Chittenden Town Sch. Dist. v. Dep’t of Educ., 169 Vt. 310, 319, 738 A.2d 539, 547 (1999). I agree. Accordingly, while I concur with the majority’s suppression of the evidence seized from defendant’s pocket based on the inapplicability of the so-called plain-feel exception to the warrant requirement, I believe that our decision should be grounded on the Vermont Constitution, which was argued by the parties and is not subject to further review under the vagaries of the federal doctrine.

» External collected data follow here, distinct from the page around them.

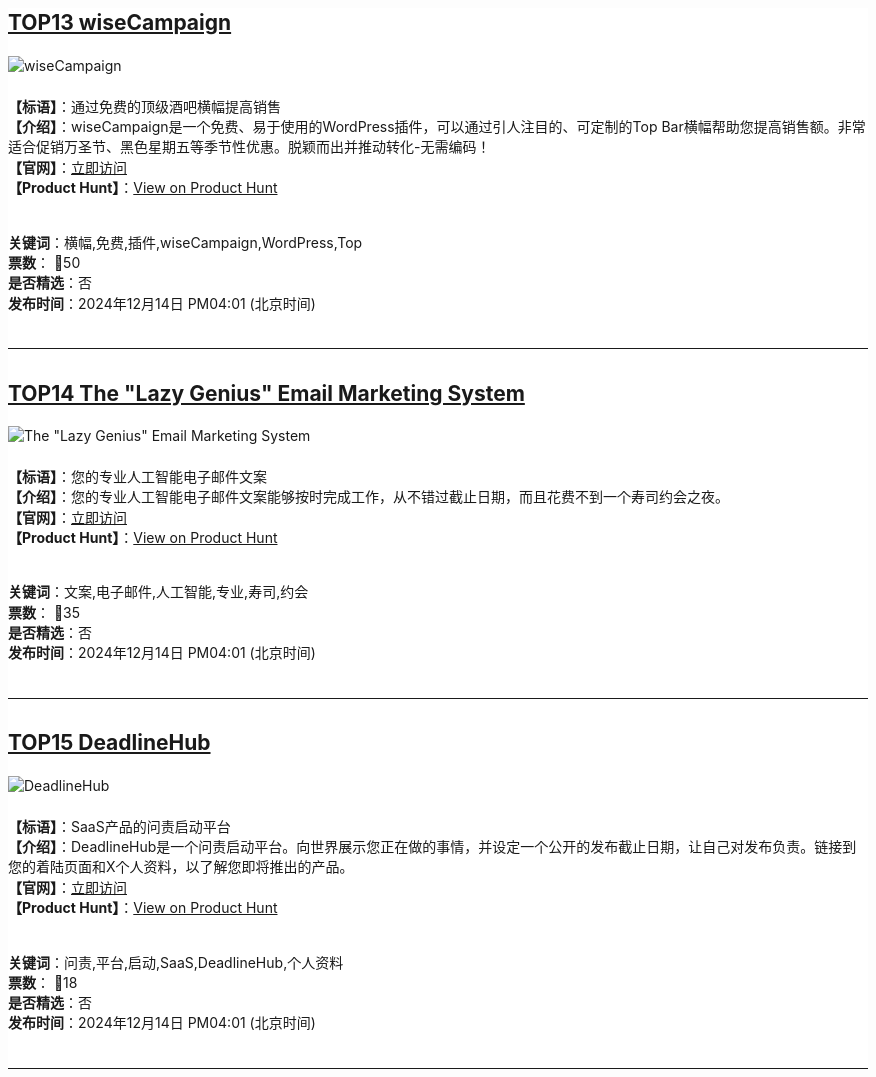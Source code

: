 ## [TOP13    wiseCampaign](https://www.producthunt.com/posts/wisecampaign)
![wiseCampaign](https://ph-files.imgix.net/8ca50099-c1e3-474d-bd34-a352b2b7fb6c.png?auto=format&fit=crop&frame=1&h=512&w=1024)<br /><br />
**【标语】**：通过免费的顶级酒吧横幅提高销售<br />
**【介绍】**：wiseCampaign是一个免费、易于使用的WordPress插件，可以通过引人注目的、可定制的Top Bar横幅帮助您提高销售额。非常适合促销万圣节、黑色星期五等季节性优惠。脱颖而出并推动转化-无需编码！<br />
**【官网】**：[立即访问](https://www.producthunt.com/r/M6UH3TFKWO4YUQ)<br />
**【Product Hunt】**：[View on Product Hunt](https://www.producthunt.com/posts/wisecampaign)<br /><br />

**关键词**：横幅,免费,插件,wiseCampaign,WordPress,Top<br />
**票数**： 🔺50<br />
**是否精选**：否<br />
**发布时间**：2024年12月14日 PM04:01 (北京时间)<br /><br />

---

## [TOP14    The "Lazy Genius" Email Marketing System](https://www.producthunt.com/posts/the-lazy-genius-email-marketing-system)
![The "Lazy Genius" Email Marketing System](https://ph-files.imgix.net/e7172fb3-4559-46d7-b1a8-9ce55512b8db.png?auto=format&fit=crop&frame=1&h=512&w=1024)<br /><br />
**【标语】**：您的专业人工智能电子邮件文案<br />
**【介绍】**：您的专业人工智能电子邮件文案能够按时完成工作，从不错过截止日期，而且花费不到一个寿司约会之夜。<br />
**【官网】**：[立即访问](https://www.producthunt.com/r/P6U6JVBFMRXECD)<br />
**【Product Hunt】**：[View on Product Hunt](https://www.producthunt.com/posts/the-lazy-genius-email-marketing-system)<br /><br />

**关键词**：文案,电子邮件,人工智能,专业,寿司,约会<br />
**票数**： 🔺35<br />
**是否精选**：否<br />
**发布时间**：2024年12月14日 PM04:01 (北京时间)<br /><br />

---

## [TOP15    DeadlineHub](https://www.producthunt.com/posts/deadlinehub)
![DeadlineHub](https://ph-files.imgix.net/59c78eec-dc86-49c2-adb9-bd4008b5a6c9.png?auto=format&fit=crop&frame=1&h=512&w=1024)<br /><br />
**【标语】**：SaaS产品的问责启动平台<br />
**【介绍】**：DeadlineHub是一个问责启动平台。向世界展示您正在做的事情，并设定一个公开的发布截止日期，让自己对发布负责。链接到您的着陆页面和X个人资料，以了解您即将推出的产品。<br />
**【官网】**：[立即访问](https://www.producthunt.com/r/SN265VM6O23CW6)<br />
**【Product Hunt】**：[View on Product Hunt](https://www.producthunt.com/posts/deadlinehub)<br /><br />

**关键词**：问责,平台,启动,SaaS,DeadlineHub,个人资料<br />
**票数**： 🔺18<br />
**是否精选**：否<br />
**发布时间**：2024年12月14日 PM04:01 (北京时间)<br /><br />

---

¶ 17. The above-quoted statement was paraphrasing a previous case in which this Court exhorted attorneys to rely on the Vermont Constitution and explained why we should resolve claims based on our own constitution. See State v. Badger, 141 Vt. 430, 447-49, 450 A.2d 336, 346-47 (1982) (stating reasons for resolving claims under Vermont Constitution); State v. Jewett, 146 Vt. 221, 224, 500 A.2d 233, 235 (1985) (noting “unparalleled opportunity” of Vermont lawyers “to aid in the formulation of a state constitutional jurisprudence that will protect the rights and liberties of *484our people, however the philosophy of the United States Supreme Court may ebb and flow”). We acknowledged in Badger that reviewing claims under state constitutional law might seem superfluous at first blush, but we cited several reasons why resolution of a defendant’s claims under the Vermont Constitution is essential to the sound and final disposition of a case. Badger, 141 Vt. at 447, 450 A.2d at 346. One reason concerns “comity between this Court and the United States Supreme Court.” Id. In effect, we act as an intermediate appellate court in evaluating claims under the federal constitution. Id. at 448, 450 A.2d at 346. Consequently, when we construe federal constitutional doctrine, particularly when, as here, federal and state courts are split on how they apply the doctrine, we run the risk of the United States Supreme Court reviewing and potentially reversing our decision, only to have this Court later reinstate the decision on state constitutional grounds. Id. at 447-49, 450 A.2d at 346-47. The Supreme Court should not have “to waste its scarce resources on illusory controversies.” Id. at 448, 450 A.2d at 347.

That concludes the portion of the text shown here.